Mais la famille n’abandonne pas le projet caressé par le régent Miklos Horthy. Dans les vitrines des magasins de Budapest, on pouvait voir des photos de la veuve d’Istvan Horthy avec son fils, Istvan junior, à peine âgé de 2 ans, flanquées du texte “Mindent a hazaért!” (Tout pour la patrie !). Le jeune enfant est au centre des discussions dynastiques. Il faudrait, disent ses partisans, qu’il se convertissent à la foi catholique pour qu’il soit ensuite couronné roi ou prince de Hongrie.
Dans l’ébauche d’une loi sur la pérennisation du souvenir du vice-régent Istvan Horthy, nous trouvons le passage suivant : « Après les familles des Arpad, des Anjou et des Hunyadi, le destin nous a envoyé la famille Horthy… », ce qui suscite de nouvelles polémiques. Après que le Prince-Primat Serédi ait déclaré au régent du royaume qu’il prendrait position contre ce projet de loi à la Chambre Haute de la Diète et que, par-dessus le marché, il appelerait l’opinion publique à exiger le couronnement d’Otto de Habsbourg, Miklos Horthy abandonne définitivement ses ambitions dynastiques en octobre 1942.
Exactement deux ans plus tard, le vieux régent perd sa fonction. Sous la contrainte, car les Allemands maintiennent en détention son fils cadet Miklos, Horthy signe le soir du 15 octobre 1944, une déclaration de démission rédigée en allemand : « Aux présidents des deux Chambres, par la présente, je déclare avoir pris la décision, en cette heure fatidique de l’histoire hongroise, et dans l’intérêt d’une belligérance optimale, de l’unité intérieure et de la cohésion de la nation hongroise, de me retirer de mon poste de régent du royaume. J’ai chargé Monsieur Ferenc Szalasi de former un nouveau gouvernement d’unité nationale ».

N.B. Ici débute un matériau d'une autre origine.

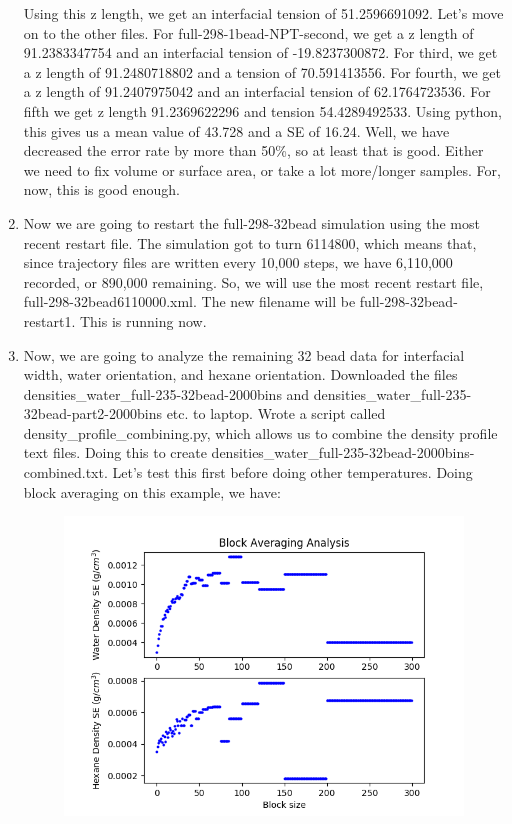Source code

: \documentclass[12pt,reqno]{amsart}
\numberwithin{equation}{section}
\begin{document}
\begin{enumerate}
Using this z length, we get an interfacial tension of 51.2596691092.  Let's move on to the other files.  For full-298-1bead-NPT-second, we get a z length of 91.2383347754 and an interfacial tension of -19.8237300872.  For third, we get a z length of 91.2480718802 and a tension of 70.591413556.  For fourth, we get a z length of 91.2407975042 and an interfacial tension of 62.1764723536.  For fifth we get z length 91.2369622296 and tension 54.4289492533.  Using python, this gives us a mean value of 43.728 and a SE of 16.24.  Well, we have decreased the error rate by more than 50\%, so at least that is good.  Either we need to fix volume or surface area, or take a lot more/longer samples.  For, now, this is good enough.   
\item Now we are going to restart the full-298-32bead simulation using the most recent restart file.  The simulation got to turn 6114800, which means that, since trajectory files are written every 10,000 steps, we have 6,110,000 recorded, or 890,000 remaining.  So, we will use the most recent restart file, full-298-32bead6110000.xml.  The new filename will be full-298-32bead-restart1.  This is running now.  
\item Now, we are going to analyze the remaining 32 bead data for interfacial width, water orientation, and hexane orientation.  Downloaded the files densities\_water\_full-235-32bead-2000bins and densities\_water\_full-235-32bead-part2-2000bins etc. to laptop.  Wrote a script called density\_profile\_combining.py, which allows us to combine the density profile text files.  Doing this to create densities\_water\_full-235-32bead-2000bins-combined.txt.  Let's test this first before doing other temperatures.  Doing block averaging on this example, we have:

\begin{figure}[H]
\centering
\includegraphics[scale=0.6]{density_profile_block_averaging_1_full-235-32bead-2000bins-combined}
\end{figure}


\end{enumerate}
\end{document}
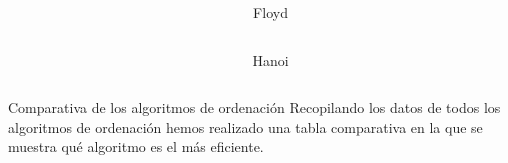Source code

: \documentclass[spanish]{beamer}
\begin{document}
\begin{frame}
	\begin{center}
		\resizebox*{11cm}{!}{
				
			}
	\end{center}
\end{frame}

\begin{frame}
	\begin{columns}[c] %
		\begin{column}{.6\textwidth}
		\end{column}%
		
		\hfill%
		
		\begin{column}{.3\textwidth}
			Floyd
		\end{column}%
		
	\end{columns}
\end{frame}

\begin{frame}
	\begin{columns}[c] %
		\begin{column}{.6\textwidth}
		\end{column}%
		
		\hfill%
		
		\begin{column}{.3\textwidth}
			Hanoi
		\end{column}%
		
	\end{columns}
\end{frame}

\begin{frame}{Comparativa de los algoritmos de ordenación}
	Recopilando los datos de todos los algoritmos de ordenación hemos realizado una tabla comparativa en la que se muestra qué algoritmo es el más eficiente.
\end{frame}

\begin{frame}
	\begin{center}
		\resizebox*{11cm}{!}{
				
			}
		
	\end{center}
\end{frame}
\end{document}
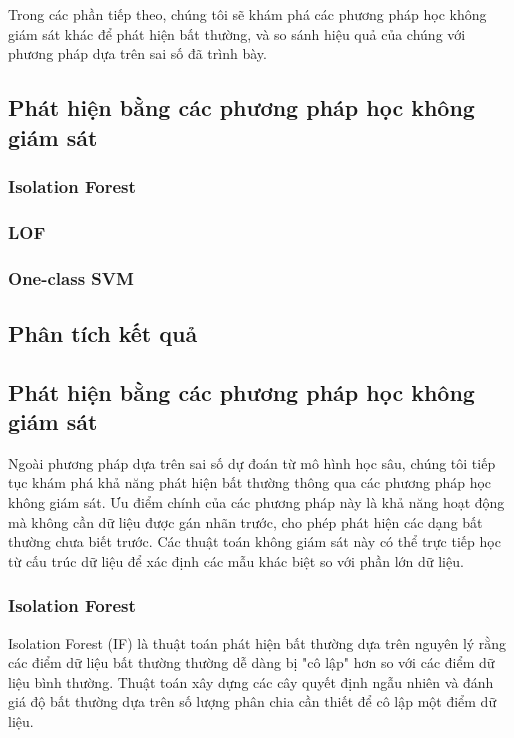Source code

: Trong các phần tiếp theo, chúng tôi sẽ khám phá các phương pháp học không giám sát khác để phát hiện bất thường, và so sánh hiệu quả của chúng với phương pháp dựa trên sai số đã trình bày.
\subsection{Phát hiện bằng các phương pháp học không giám sát}
\subsubsection{Isolation Forest}
\subsubsection{LOF}
\subsubsection{One-class SVM}
\subsection{Phân tích kết quả}

\subsection{Phát hiện bằng các phương pháp học không giám sát}

Ngoài phương pháp dựa trên sai số dự đoán từ mô hình học sâu, chúng tôi tiếp tục khám phá khả năng phát hiện bất thường thông qua các phương pháp học không giám sát. Ưu điểm chính của các phương pháp này là khả năng hoạt động mà không cần dữ liệu được gán nhãn trước, cho phép phát hiện các dạng bất thường chưa biết trước. Các thuật toán không giám sát này có thể trực tiếp học từ cấu trúc dữ liệu để xác định các mẫu khác biệt so với phần lớn dữ liệu.

\subsubsection{Isolation Forest}

Isolation Forest (IF) là thuật toán phát hiện bất thường dựa trên nguyên lý rằng các điểm dữ liệu bất thường thường dễ dàng bị "cô lập" hơn so với các điểm dữ liệu bình thường. Thuật toán xây dựng các cây quyết định ngẫu nhiên và đánh giá độ bất thường dựa trên số lượng phân chia cần thiết để cô lập một điểm dữ liệu.

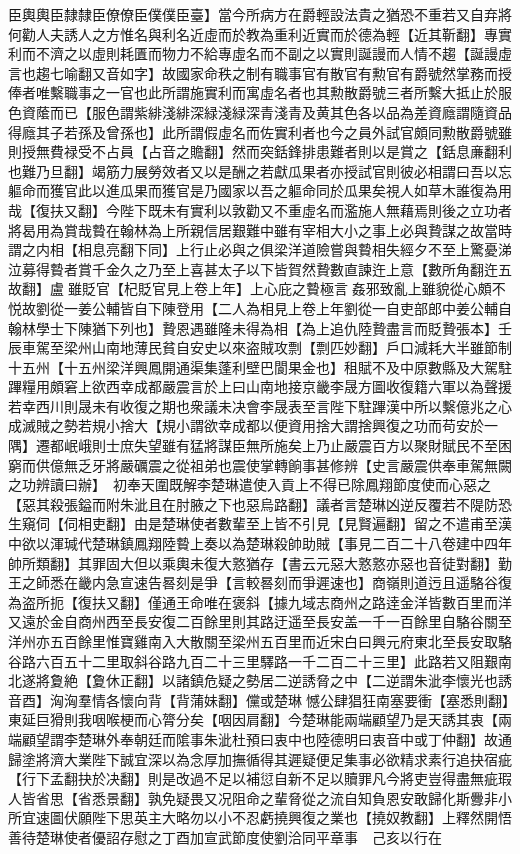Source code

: 臣輿輿臣隸隸臣僚僚臣僕僕臣臺】當今所病方在爵輕設法貴之猶恐不重若又自弃將何勸人夫誘人之方惟名與利名近虛而於教為重利近實而於德為輕【近其靳翻】專實利而不濟之以虛則耗匱而物力不給專虛名而不副之以實則誕謾而人情不趨【誕謾虛言也趨七喻翻又音如字】故國家命秩之制有職事官有散官有勲官有爵號然掌務而授俸者唯繫職事之一官也此所謂施實利而寓虛名者也其勲散爵號三者所繫大抵止於服色資䕃而已【服色謂紫緋淺緋深緑淺緑深青淺青及黄其色各以品為差資廕謂隨資品得廕其子若孫及曾孫也】此所謂假虛名而佐實利者也今之員外試官頗同勲散爵號雖則授無費禄受不占員【占音之贍翻】然而突銛鋒排患難者則以是賞之【銛息亷翻利也難乃旦翻】竭筋力展勞效者又以是酬之若獻瓜果者亦授試官則彼必相謂曰吾以忘軀命而獲官此以進瓜果而獲官是乃國家以吾之軀命同於瓜果矣視人如草木誰復為用哉【復扶又翻】今陛下既未有實利以敦勸又不重虛名而濫施人無藉焉則後之立功者將曷用為賞哉䞇在翰林為上所親信居艱難中雖有宰相大小之事上必與贄謀之故當時謂之内相【相息亮翻下同】上行止必與之俱梁洋道險嘗與䞇相失經夕不至上驚憂涕泣募得䞇者賞千金久之乃至上喜甚太子以下皆賀然贄數直諫迕上意【數所角翻迕五故翻】盧雖貶官【杞貶官見上卷上年】上心庇之䞇極言姦邪致亂上雖貌從心頗不悦故劉從一姜公輔皆自下陳登用【二人為相見上卷上年劉從一自吏部郎中姜公輔自翰林學士下陳猶下列也】贄恩遇雖隆未得為相【為上追仇陸贄盡言而貶贄張本】壬辰車駕至梁州山南地薄民貧自安史以來盗賊攻剽【剽匹妙翻】戶口減耗大半雖節制十五州【十五州梁洋興鳳開通渠集蓬利壁巴閬果金也】租賦不及中原數縣及大駕駐蹕糧用頗窘上欲西幸成都嚴震言於上曰山南地接京畿李晟方圖收復籍六軍以為聲援若幸西川則晟未有收復之期也衆議未决會李晟表至言陛下駐蹕漢中所以繫億兆之心成滅賊之勢若規小捨大【規小謂欲幸成都以便資用捨大謂捨興復之功而苟安於一隅】遷都岷峨則士庶失望雖有猛將謀臣無所施矣上乃止嚴震百方以聚財賦民不至困窮而供億無乏牙將嚴礪震之從祖弟也震使掌轉餉事甚修辨【史言嚴震供奉車駕無闕之功辨讀曰辦】　初奉天圍既解李楚琳遣使入貢上不得已除鳳翔節度使而心惡之【惡其殺張鎰而附朱泚且在肘腋之下也惡烏路翻】議者言楚琳凶逆反覆若不隄防恐生窺伺【伺相吏翻】由是楚琳使者數輩至上皆不引見【見賢遍翻】留之不遣甫至漢中欲以渾瑊代楚琳鎮鳳翔陸䞇上奏以為楚琳殺帥助賊【事見二百二十八卷建中四年帥所類翻】其罪固大但以乘輿未復大憝猶存【書云元惡大憝憝亦惡也音徒對翻】勤王之師悉在畿内急宣速告晷刻是爭【言較晷刻而爭遲速也】商嶺則道迃且遥駱谷復為盗所扼【復扶又翻】僅通王命唯在褒斜【據九域志商州之路逹金洋皆數百里而洋又遠於金自商州西至長安復二百餘里則其路迂遥至長安盖一千一百餘里自駱谷關至洋州亦五百餘里惟寶雞南入大散關至梁州五百里而近宋白曰興元府東北至長安取駱谷路六百五十二里取斜谷路九百二十三里驛路一千二百二十三里】此路若又阻艱南北遂將夐絶【夐休正翻】以諸鎮危疑之勢居二逆誘脅之中【二逆謂朱泚李懷光也誘音酉】洶洶羣情各懷向背【背蒲妹翻】儻或楚琳憾公肆猖狂南塞要衝【塞悉則翻】東延巨猾則我咽喉梗而心膂分矣【咽因肩翻】今楚琳能兩端顧望乃是天誘其衷【兩端顧望謂李楚琳外奉朝廷而隂事朱泚杜預曰衷中也陸德明曰衷音中或丁仲翻】故通歸塗將濟大業陛下誠宜深以為念厚加撫循得其遲疑便足集事必欲精求素行追抉宿疵【行下孟翻抉於决翻】則是改過不足以補愆自新不足以贖罪凡今將吏豈得盡無疵瑕人皆省思【省悉景翻】孰免疑畏又况阻命之輩脅從之流自知負恩安敢歸化斯釁非小所宜速圖伏願陛下思英主大略勿以小不忍虧撓興復之業也【撓奴教翻】上釋然開悟善待楚琳使者優詔存慰之丁酉加宣武節度使劉洽同平章事　己亥以行在

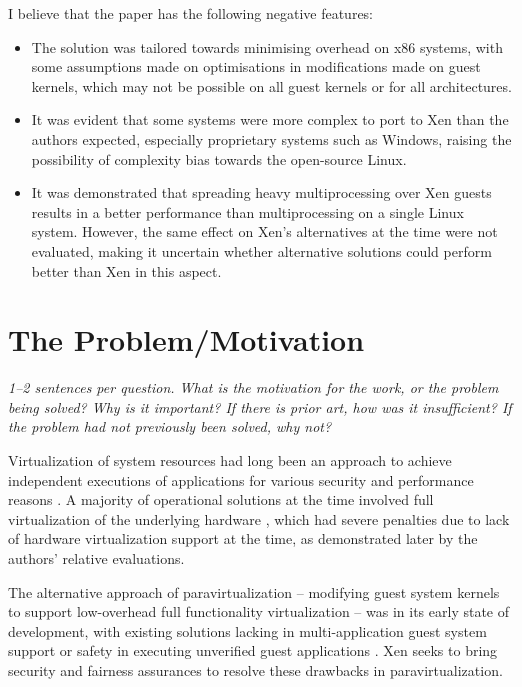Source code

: \documentclass[11pt]{article}
\begin{document}
I believe that the paper has the following negative features:
\begin{itemize}
	\item The solution was tailored towards minimising overhead on x86 systems, with some assumptions made on optimisations in modifications made on guest kernels, which may not be possible on all guest kernels or for all architectures.
	\item It was evident that some systems were more complex to port to Xen than the authors expected, especially proprietary systems such as Windows, raising the possibility of complexity bias towards the open-source Linux.
	\item It was demonstrated that spreading heavy multiprocessing over Xen guests results in a better performance than multiprocessing on a single Linux system. However, the same effect on Xen's alternatives at the time were not evaluated, making it uncertain whether alternative solutions could perform better than Xen in this aspect.
\end{itemize}

\section*{The Problem/Motivation}
\textsl{1--2 sentences per question. What is the motivation for the work, or the problem being solved? Why is it important? If there is prior art, how was it insufficient? If the problem had not previously been solved, why not?}

Virtualization of system resources had long been an approach to achieve independent executions of applications for various security and performance reasons \cite{xing2012virtualization}. A majority of operational solutions at the time involved full virtualization of the underlying hardware \cite{goud2010method} \cite{devine2002virtualization}, which had severe penalties due to lack of hardware virtualization support at the time, as demonstrated later by the authors' relative evaluations. 

The alternative approach of paravirtualization -- modifying guest system kernels to support low-overhead full functionality virtualization -- was in its early state of development, with existing solutions lacking in multi-application guest system support \cite{whitaker2002scale} or safety in executing unverified guest applications \cite{peterson2003blueprint}. Xen seeks to bring security and fairness assurances to resolve these drawbacks in paravirtualization.
\end{document}
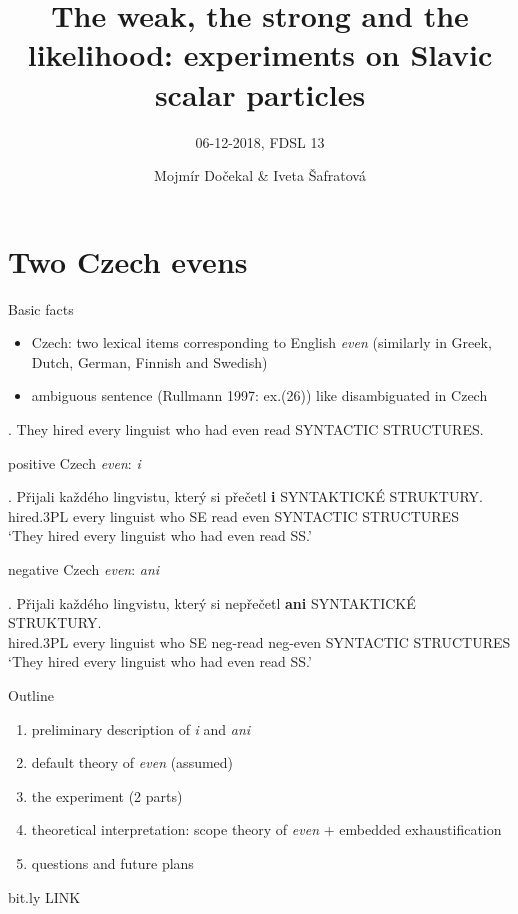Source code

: \documentclass[ignorenonframetext,]{beamer}
\title{The	weak,	the	strong	and	the	
likelihood:	experiments	on	Slavic	
scalar	particles}
\subtitle{06-12-2018, FDSL 13}
\author{Mojmír Dočekal \& Iveta Šafratová}
\date{}
\providecommand{\tightlist}{%
  \setlength{\itemsep}{0pt}\setlength{\parskip}{0pt}}
\begin{document}
\frame{\titlepage}

\section{Two Czech evens}\label{two-czech-evens}

\begin{frame}{Basic facts}

\begin{itemize}
\tightlist
\item Czech: two lexical items corresponding to English \emph{even}
  (similarly in Greek, Dutch, German, Finnish and Swedish)
\item
  ambiguous sentence (Rullmann 1997: ex.(26)) like \Next disambiguated
  in Czech
\end{itemize}

\ex. They hired every linguist who had even read SYNTACTIC STRUCTURES.

\end{frame}

\begin{frame}

positive Czech \emph{even}: \emph{i}

\exg. Přijali každého lingvistu, který si přečetl \textbf{i} SYNTAKTICKÉ
STRUKTURY.\\
hired.3PL every linguist who SE read even SYNTACTIC STRUCTURES\\
`They hired every linguist who had even read SS.'

negative Czech \emph{even}: \emph{ani}

\exg. Přijali každého lingvistu, který si nepřečetl \textbf{ani}
SYNTAKTICKÉ STRUKTURY.\\
hired.3PL every linguist who SE neg-read neg-even SYNTACTIC STRUCTURES\\
`They hired every linguist who had even read SS.'

\end{frame}


\begin{frame}{Outline}

\begin{enumerate}
\def\labelenumi{\arabic{enumi})}
\tightlist
\item
  preliminary description of \emph{i} and \emph{ani}
\item
  default theory of \emph{even} (assumed)
\item
  the experiment (2 parts)
\item
  theoretical interpretation: scope theory of \emph{even} + embedded
  exhaustification
\item
  questions and future plans
\end{enumerate}

bit.ly LINK

\end{frame}
\end{document}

Le 4 novembre 1944 a lieu la cérémonie de la prestation de serment dans la salle de marbre blanc de la citadelle de Buda. Les membres des deux Chambres de la Diète, présents à Budapest, et parmi eux l’ancien régent du royaume, l’archiduc Joseph de Habsbourg, assistent à la cérémonie en tenue d’apparat. Les gardes du corps de Horthy défilent. Alors Ferenc Szalasi prête serment, dans un costume civil usé, avec une chemise verte et une cravate de même couleur, le chapeau à la main, devant la couronne de Saint Etienne. En dehors de la citadelle, l’ambiance est toute différente : dans le lointain, on entend distinctement tonner les canons soviétiques.
Erich Körner-Lakatos, zur Zeit n°40/2005. (tr. fr. : RS, avril 2012)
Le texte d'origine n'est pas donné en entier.